The Whampoa Military Academy itself demonstrates that fractured identity. In Guangzhou, at the academy’s founding site, the Communist party held rival celebrations this weekend claiming Whampoa as the common heritage of a China that includes Taiwan. Dozens of nonagenarian ROC Army veterans educated at the academy when it was in China attended the ceremony.

The Global Times, a Communist party tabloid, on Sunday published an interview with Chiu Chih-hsien, head of an association in Taiwan of descendants of Whampoa graduates, who had travelled to China for the event. It quoted Chiu as saying that the DPP was “repulsive” to Whampoa veterans because of its attempts to “de-Sinicise” Taiwan and deny the contributions of graduates in the war against Japan.

Lai, in his address, attempted to balance respect for heritage with a message about the need to move on. After a brief nod to Whampoa veterans’ sacrifices in China, he said: “The nature of the armed forces is continuously transforming with the development of the nation — from a party army to a national army, from a revolutionary force to a professional force, from fighting for the premier to fighting for the country and the people.”

“Without Taiwan, there is no Republic of China,” he added, warning that Taiwan’s military “must not fail to distinguish friend from foe”.

Successive Taiwanese governments have struggled to replace the military’s rigid top-down culture with more flexible command structures that empower operational-level small units, changes that experts have said will be crucial in the event of a conflict with China.

In one demonstration of the changes to come, the Taiwan celebration included a final performance of goose-stepping, a practice most common in authoritarian regimes, and that has come to symbolise the ROC Armed Forces’ outdated culture. Wellington Koo, the new defence minister, has said that goose-stepping will be abolished in favour of training focused on war-fighting skills.

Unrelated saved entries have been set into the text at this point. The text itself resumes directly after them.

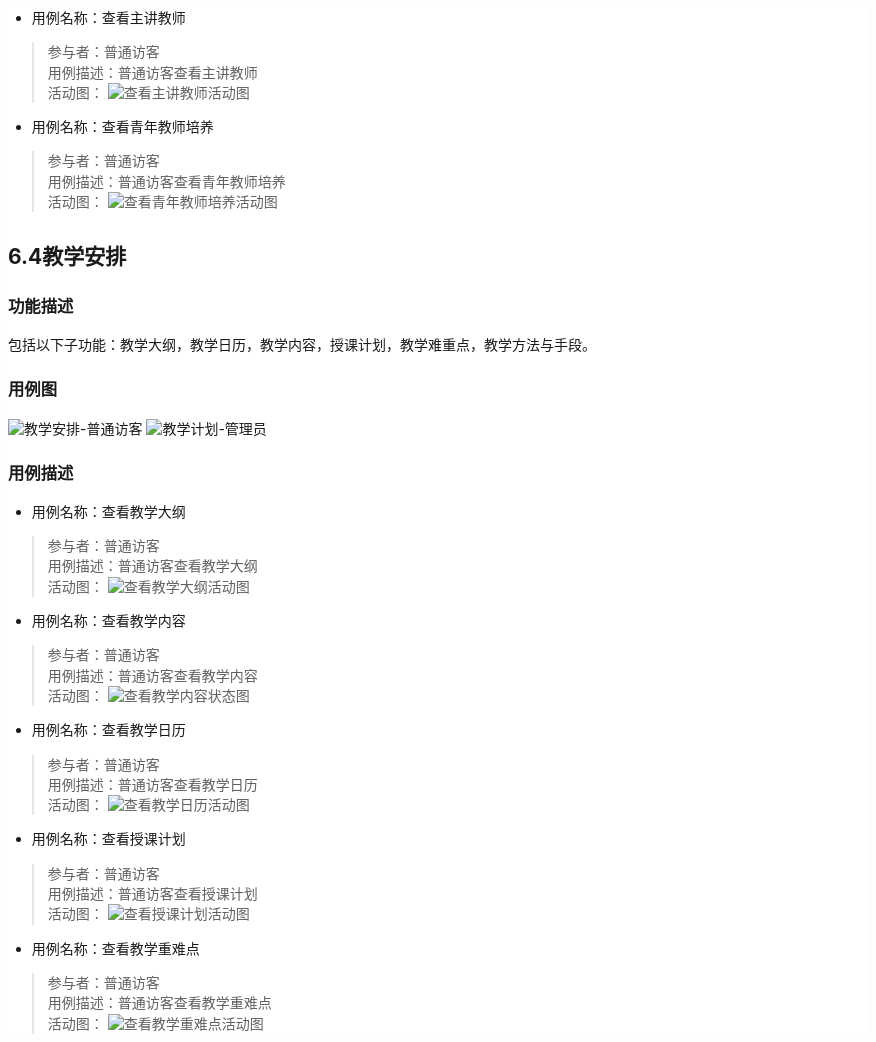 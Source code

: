 -   用例名称：查看主讲教师

> 参与者：普通访客\
> 用例描述：普通访客查看主讲教师\
> 活动图： ![查看主讲教师活动图](img/teacher-team/status3.png)

-   用例名称：查看青年教师培养

> 参与者：普通访客\
> 用例描述：普通访客查看青年教师培养\
> 活动图： ![查看青年教师培养活动图](img/teacher-team/status4.png)



6.4教学安排
--------------------

### 功能描述

包括以下子功能：教学大纲，教学日历，教学内容，授课计划，教学难重点，教学方法与手段。

### 用例图

![教学安排-普通访客](img/teaching-arrangement/educationManagement.png)
![教学计划-管理员](img/teaching-arrangement/education-plan-admin.jpg)

### 用例描述

-   用例名称：查看教学大纲

> 参与者：普通访客\
> 用例描述：普通访客查看教学大纲\
> 活动图： ![查看教学大纲活动图](img/teaching-arrangement/status1.PNG)

-   用例名称：查看教学内容

> 参与者：普通访客\
> 用例描述：普通访客查看教学内容\
> 活动图： ![查看教学内容状态图](img/teaching-arrangement/status2.PNG)

-   用例名称：查看教学日历

> 参与者：普通访客\
> 用例描述：普通访客查看教学日历\
> 活动图： ![查看教学日历活动图](img/teaching-arrangement/status3.PNG)

-   用例名称：查看授课计划

> 参与者：普通访客\
> 用例描述：普通访客查看授课计划\
> 活动图： ![查看授课计划活动图](img/teaching-arrangement/status4.PNG)

-   用例名称：查看教学重难点

> 参与者：普通访客\
> 用例描述：普通访客查看教学重难点\
> 活动图： ![查看教学重难点活动图](img/teaching-arrangement/status5.PNG)
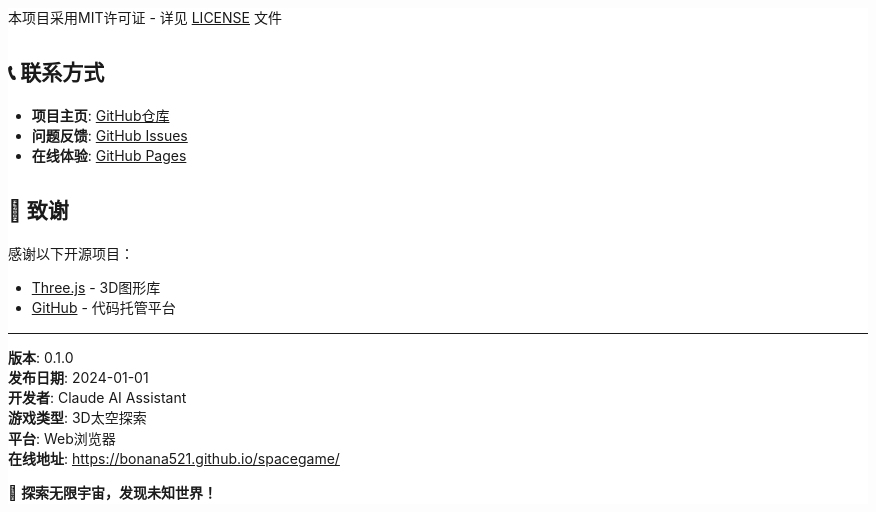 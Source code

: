 本项目采用MIT许可证 - 详见 [LICENSE](LICENSE) 文件

## 📞 联系方式

- **项目主页**: [GitHub仓库](https://github.com/bonana521/spacegame)
- **问题反馈**: [GitHub Issues](https://github.com/bonana521/spacegame/issues)
- **在线体验**: [GitHub Pages](https://bonana521.github.io/spacegame/)

## 🎉 致谢

感谢以下开源项目：
- [Three.js](https://threejs.org/) - 3D图形库
- [GitHub](https://github.com/) - 代码托管平台

---

**版本**: 0.1.0  
**发布日期**: 2024-01-01  
**开发者**: Claude AI Assistant  
**游戏类型**: 3D太空探索  
**平台**: Web浏览器  
**在线地址**: https://bonana521.github.io/spacegame/

🚀 **探索无限宇宙，发现未知世界！** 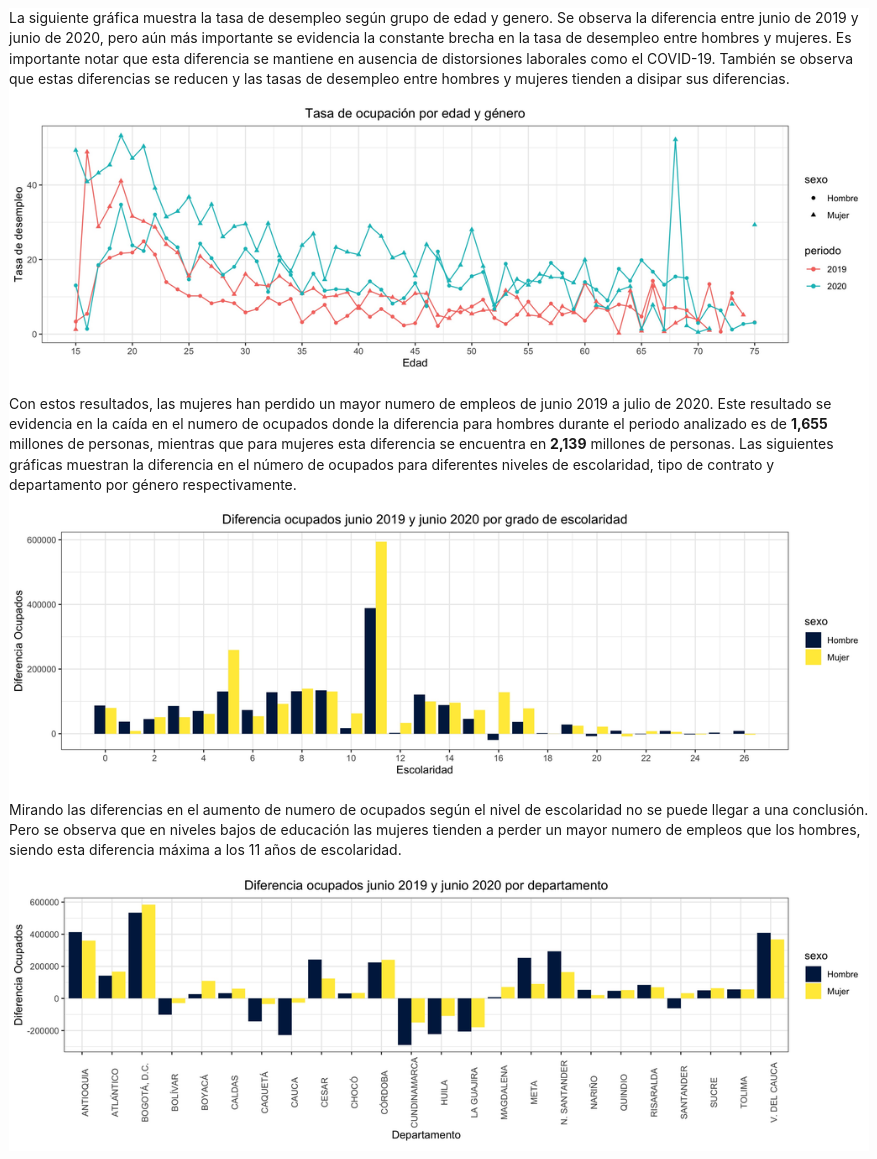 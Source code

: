 La siguiente gráfica muestra la tasa de desempleo según grupo de edad y genero. Se observa la diferencia entre junio de 2019 y junio de 2020, pero aún más importante se evidencia la constante brecha en la tasa de desempleo entre hombres y mujeres. Es importante notar que esta diferencia se mantiene en ausencia de distorsiones laborales como el COVID-19. También se observa que estas diferencias se reducen y las tasas de desempleo entre hombres y mujeres tienden a disipar sus diferencias.

<img src="Taller 1/Resultados/tasa de desempleo por genero y edad.jpeg" class="center" alt="drawing" style="width:1000px;"/>


Con estos resultados, las mujeres han perdido un mayor numero de empleos de junio 2019 a julio de 2020. Este resultado se evidencia en la caída en el numero de ocupados donde la diferencia para hombres durante el periodo analizado es de **1,655** millones de personas, mientras que para mujeres esta diferencia se encuentra en **2,139** millones de personas. Las siguientes gráficas muestran la diferencia en el número de ocupados para diferentes niveles de escolaridad, tipo de contrato y departamento por género respectivamente.

<img src="Taller 1/Resultados/diferencia ocupados por genero y escolaridad.jpeg" class="center" alt="drawing" style="width:1000px;"/>

Mirando las diferencias en el aumento de numero de ocupados según el nivel de escolaridad no se puede llegar a una conclusión. Pero se observa que en niveles bajos de educación las mujeres tienden a perder un mayor numero de empleos que los hombres, siendo esta diferencia máxima a los 11 años de escolaridad.

<img src="Taller 1/Resultados/diferencia ocupados por genero y departamento.jpeg" class="center" alt="drawing" style="width:1000px;"/> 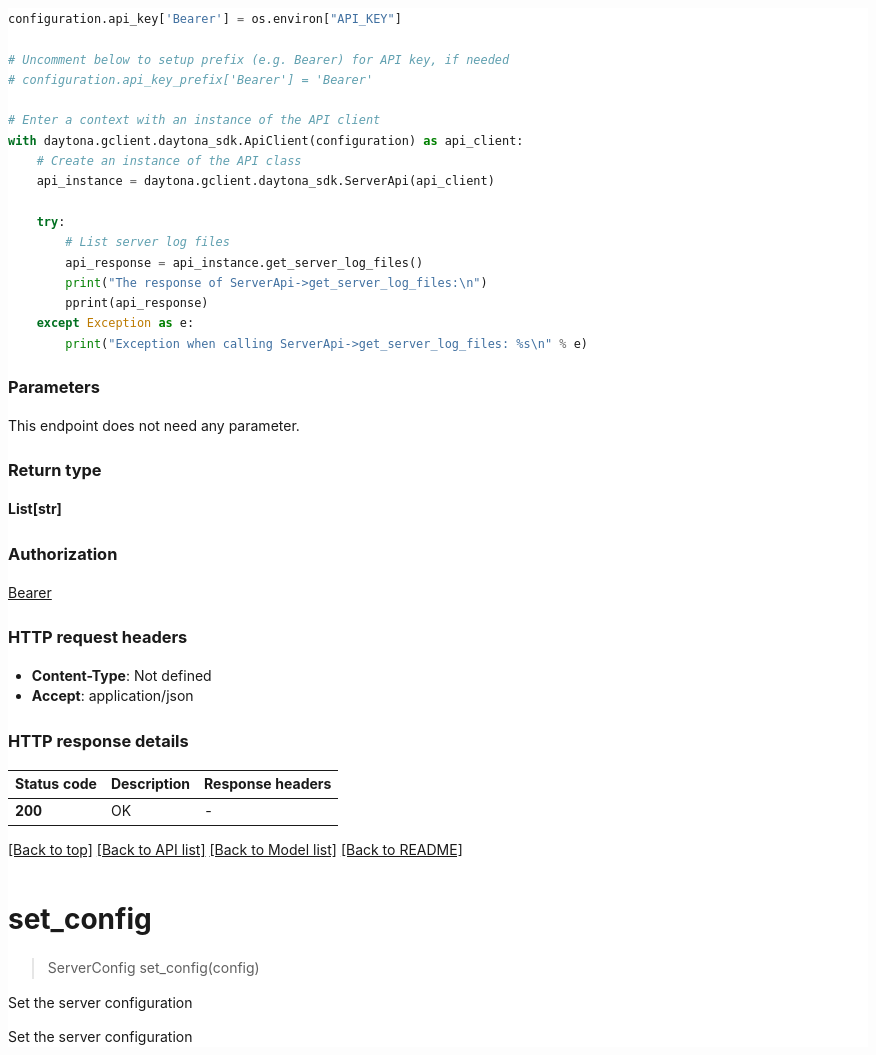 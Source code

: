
 ```python
configuration.api_key['Bearer'] = os.environ["API_KEY"]

# Uncomment below to setup prefix (e.g. Bearer) for API key, if needed
# configuration.api_key_prefix['Bearer'] = 'Bearer'

# Enter a context with an instance of the API client
with daytona.gclient.daytona_sdk.ApiClient(configuration) as api_client:
    # Create an instance of the API class
    api_instance = daytona.gclient.daytona_sdk.ServerApi(api_client)

    try:
        # List server log files
        api_response = api_instance.get_server_log_files()
        print("The response of ServerApi->get_server_log_files:\n")
        pprint(api_response)
    except Exception as e:
        print("Exception when calling ServerApi->get_server_log_files: %s\n" % e)
```



### Parameters

This endpoint does not need any parameter.

### Return type

**List[str]**

### Authorization

[Bearer](../README.md#Bearer)

### HTTP request headers

 - **Content-Type**: Not defined
 - **Accept**: application/json

### HTTP response details

| Status code | Description | Response headers |
|-------------|-------------|------------------|
**200** | OK |  -  |

[[Back to top]](#) [[Back to API list]](../README.md#documentation-for-api-endpoints) [[Back to Model list]](../README.md#documentation-for-models) [[Back to README]](../README.md)

# **set_config**
> ServerConfig set_config(config)

Set the server configuration

Set the server configuration
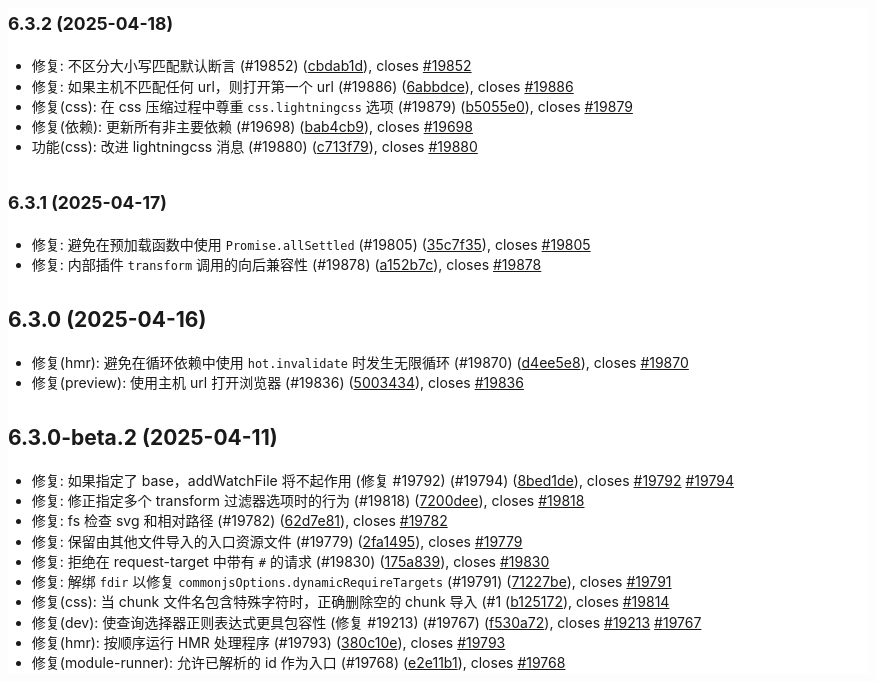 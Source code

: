 

## <small>6.3.2 (2025-04-18)</small>

* 修复: 不区分大小写匹配默认断言 (#19852) ([cbdab1d](https://github.com/vitejs/vite/commit/cbdab1d6a30e07263ec51b2ca042369e736adec6)), closes [#19852](https://github.com/vitejs/vite/issues/19852)
* 修复: 如果主机不匹配任何 url，则打开第一个 url (#19886) ([6abbdce](https://github.com/vitejs/vite/commit/6abbdce3d77990409e12380e72c7ec9dd3f8bec5)), closes [#19886](https://github.com/vitejs/vite/issues/19886)
* 修复(css): 在 css 压缩过程中尊重 `css.lightningcss` 选项 (#19879) ([b5055e0](https://github.com/vitejs/vite/commit/b5055e0dd4c0e084115c3dbfead5736a54807e0c)), closes [#19879](https://github.com/vitejs/vite/issues/19879)
* 修复(依赖): 更新所有非主要依赖 (#19698) ([bab4cb9](https://github.com/vitejs/vite/commit/bab4cb92248adf6b9b18df12b2bf03889b0bd1eb)), closes [#19698](https://github.com/vitejs/vite/issues/19698)
* 功能(css): 改进 lightningcss 消息 (#19880) ([c713f79](https://github.com/vitejs/vite/commit/c713f79b5a4bd98542d8dbe4c85ba4cce9b1f358)), closes [#19880](https://github.com/vitejs/vite/issues/19880)



## <small>6.3.1 (2025-04-17)</small>

* 修复: 避免在预加载函数中使用 `Promise.allSettled` (#19805) ([35c7f35](https://github.com/vitejs/vite/commit/35c7f35e2b67f2158ededf2af58ecec53b3f16c5)), closes [#19805](https://github.com/vitejs/vite/issues/19805)
* 修复: 内部插件 `transform` 调用的向后兼容性 (#19878) ([a152b7c](https://github.com/vitejs/vite/commit/a152b7cbac72e05668f8fc23074d531ecebb77a5)), closes [#19878](https://github.com/vitejs/vite/issues/19878)



## 6.3.0 (2025-04-16)

* 修复(hmr): 避免在循环依赖中使用 `hot.invalidate` 时发生无限循环 (#19870) ([d4ee5e8](https://github.com/vitejs/vite/commit/d4ee5e8655a85f4d6bebc695b063d69406ab53ac)), closes [#19870](https://github.com/vitejs/vite/issues/19870)
* 修复(preview): 使用主机 url 打开浏览器 (#19836) ([5003434](https://github.com/vitejs/vite/commit/50034340401b4043bb0b158f18ffb7ae1b7f5c86)), closes [#19836](https://github.com/vitejs/vite/issues/19836)



## 6.3.0-beta.2 (2025-04-11)

* 修复: 如果指定了 base，addWatchFile 将不起作用 (修复 #19792) (#19794) ([8bed1de](https://github.com/vitejs/vite/commit/8bed1de5710f2a097af0e22a196545446d98f988)), closes [#19792](https://github.com/vitejs/vite/issues/19792) [#19794](https://github.com/vitejs/vite/issues/19794)
* 修复: 修正指定多个 transform 过滤器选项时的行为 (#19818) ([7200dee](https://github.com/vitejs/vite/commit/7200deec91a501fb84734e23906f80808734540c)), closes [#19818](https://github.com/vitejs/vite/issues/19818)
* 修复: fs 检查 svg 和相对路径 (#19782) ([62d7e81](https://github.com/vitejs/vite/commit/62d7e81ee189d65899bb65f3263ddbd85247b647)), closes [#19782](https://github.com/vitejs/vite/issues/19782)
* 修复: 保留由其他文件导入的入口资源文件 (#19779) ([2fa1495](https://github.com/vitejs/vite/commit/2fa149580118a6b7988593dea9e2bf2ee679506c)), closes [#19779](https://github.com/vitejs/vite/issues/19779)
* 修复: 拒绝在 request-target 中带有 `#` 的请求 (#19830) ([175a839](https://github.com/vitejs/vite/commit/175a83909f02d3b554452a7bd02b9f340cdfef70)), closes [#19830](https://github.com/vitejs/vite/issues/19830)
* 修复: 解绑 `fdir` 以修复 `commonjsOptions.dynamicRequireTargets` (#19791) ([71227be](https://github.com/vitejs/vite/commit/71227be9aab52c1c5df59afba4539646204eff74)), closes [#19791](https://github.com/vitejs/vite/issues/19791)
* 修复(css): 当 chunk 文件名包含特殊字符时，正确删除空的 chunk 导入 (#1 ([b125172](https://github.com/vitejs/vite/commit/b1251720d47f15615ea354991cdaa90d9a94aae5)), closes [#19814](https://github.com/vitejs/vite/issues/19814)
* 修复(dev): 使查询选择器正则表达式更具包容性 (修复 #19213) (#19767) ([f530a72](https://github.com/vitejs/vite/commit/f530a72246ec8e73b1f2ba767f6c108e9ac9712a)), closes [#19213](https://github.com/vitejs/vite/issues/19213) [#19767](https://github.com/vitejs/vite/issues/19767)
* 修复(hmr): 按顺序运行 HMR 处理程序 (#19793) ([380c10e](https://github.com/vitejs/vite/commit/380c10e665e78ef732a8d7b6c8f60a1226fc4c3b)), closes [#19793](https://github.com/vitejs/vite/issues/19793)
* 修复(module-runner): 允许已解析的 id 作为入口 (#19768) ([e2e11b1](https://github.com/vitejs/vite/commit/e2e11b15a6083777ee521e26a3f79c3859abd411)), closes [#19768](https://github.com/vitejs/vite/issues/19768) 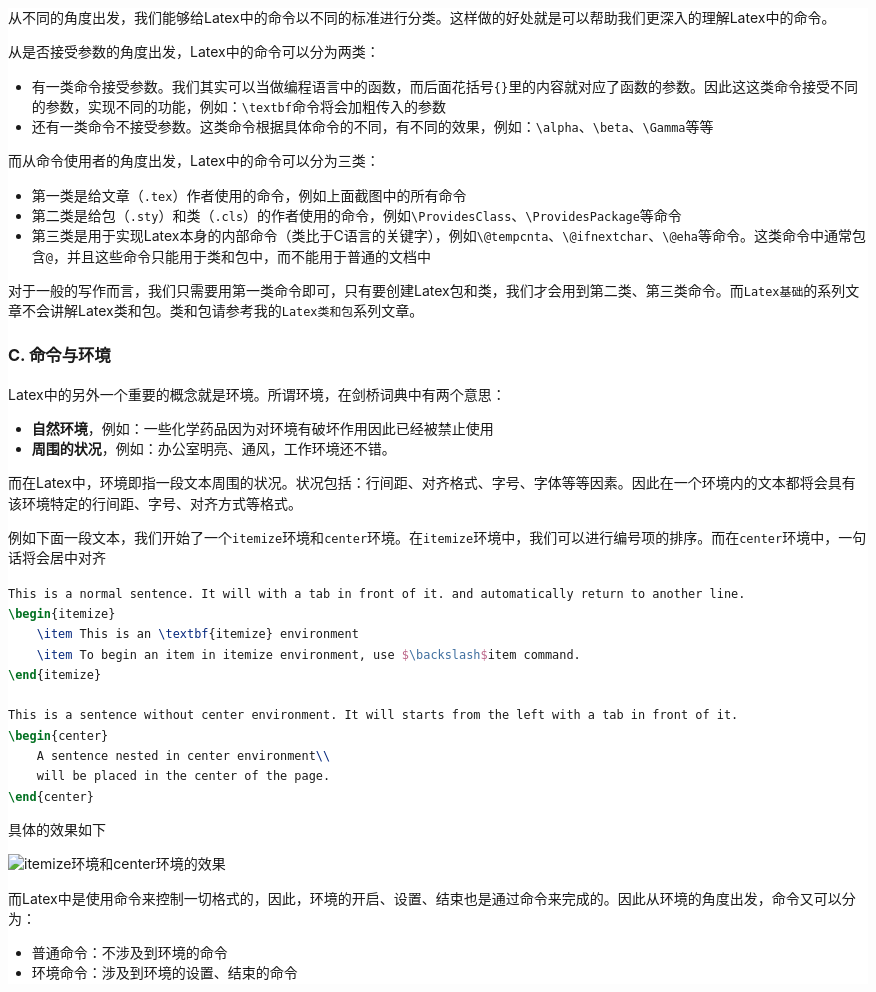 从不同的角度出发，我们能够给Latex中的命令以不同的标准进行分类。这样做的好处就是可以帮助我们更深入的理解Latex中的命令。



从是否接受参数的角度出发，Latex中的命令可以分为两类：

- 有一类命令接受参数。我们其实可以当做编程语言中的函数，而后面花括号`{}`里的内容就对应了函数的参数。因此这这类命令接受不同的参数，实现不同的功能，例如：`\textbf`命令将会加粗传入的参数
- 还有一类命令不接受参数。这类命令根据具体命令的不同，有不同的效果，例如：`\alpha`、`\beta`、`\Gamma`等等



而从命令使用者的角度出发，Latex中的命令可以分为三类：

- 第一类是给文章（`.tex`）作者使用的命令，例如上面截图中的所有命令
- 第二类是给包（`.sty`）和类（`.cls`）的作者使用的命令，例如`\ProvidesClass`、`\ProvidesPackage`等命令
- 第三类是用于实现Latex本身的内部命令（类比于C语言的关键字），例如`\@tempcnta`、`\@ifnextchar`、`\@eha`等命令。这类命令中通常包含`@`，并且这些命令只能用于类和包中，而不能用于普通的文档中

对于一般的写作而言，我们只需要用第一类命令即可，只有要创建Latex包和类，我们才会用到第二类、第三类命令。而`Latex基础`的系列文章不会讲解Latex类和包。类和包请参考我的`Latex类和包`系列文章。



### C. 命令与环境

Latex中的另外一个重要的概念就是环境。所谓环境，在剑桥词典中有两个意思：

- **自然环境**，例如：一些化学药品因为对环境有破坏作用因此已经被禁止使用
- **周围的状况**，例如：办公室明亮、通风，工作环境还不错。

而在Latex中，环境即指一段文本周围的状况。状况包括：行间距、对齐格式、字号、字体等等因素。因此在一个环境内的文本都将会具有该环境特定的行间距、字号、对齐方式等格式。

例如下面一段文本，我们开始了一个`itemize`环境和`center`环境。在`itemize`环境中，我们可以进行编号项的排序。而在`center`环境中，一句话将会居中对齐

```latex
This is a normal sentence. It will with a tab in front of it. and automatically return to another line.
\begin{itemize}
    \item This is an \textbf{itemize} environment
    \item To begin an item in itemize environment, use $\backslash$item command.
\end{itemize}

This is a sentence without center environment. It will starts from the left with a tab in front of it.
\begin{center}
    A sentence nested in center environment\\
    will be placed in the center of the page.
\end{center}
```

具体的效果如下

![itemize环境和center环境的效果](https://jack-1307599355.cos.ap-shanghai.myqcloud.com/img/image-20220128142131557.png)



而Latex中是使用命令来控制一切格式的，因此，环境的开启、设置、结束也是通过命令来完成的。因此从环境的角度出发，命令又可以分为：

- 普通命令：不涉及到环境的命令
- 环境命令：涉及到环境的设置、结束的命令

“Tsai did a lot to improve living conditions for soldiers and raise the image of the armed forces, but her efforts failed to reach our military education system,” said Enoch Wu, a former special forces officer and National Security Council official who now runs Forward Alliance, a non-governmental group specialising in civil defence.

“To this very day, our cadets are taught about the ‘Whampoa Spirit’, but what spirit is that? It is the spirit of a Leninist party army. This army was an army that suffered defeat,” Wu added. “What they should be learning about is . . . who and what to fight for — for the nation, for our freedom and democracy.”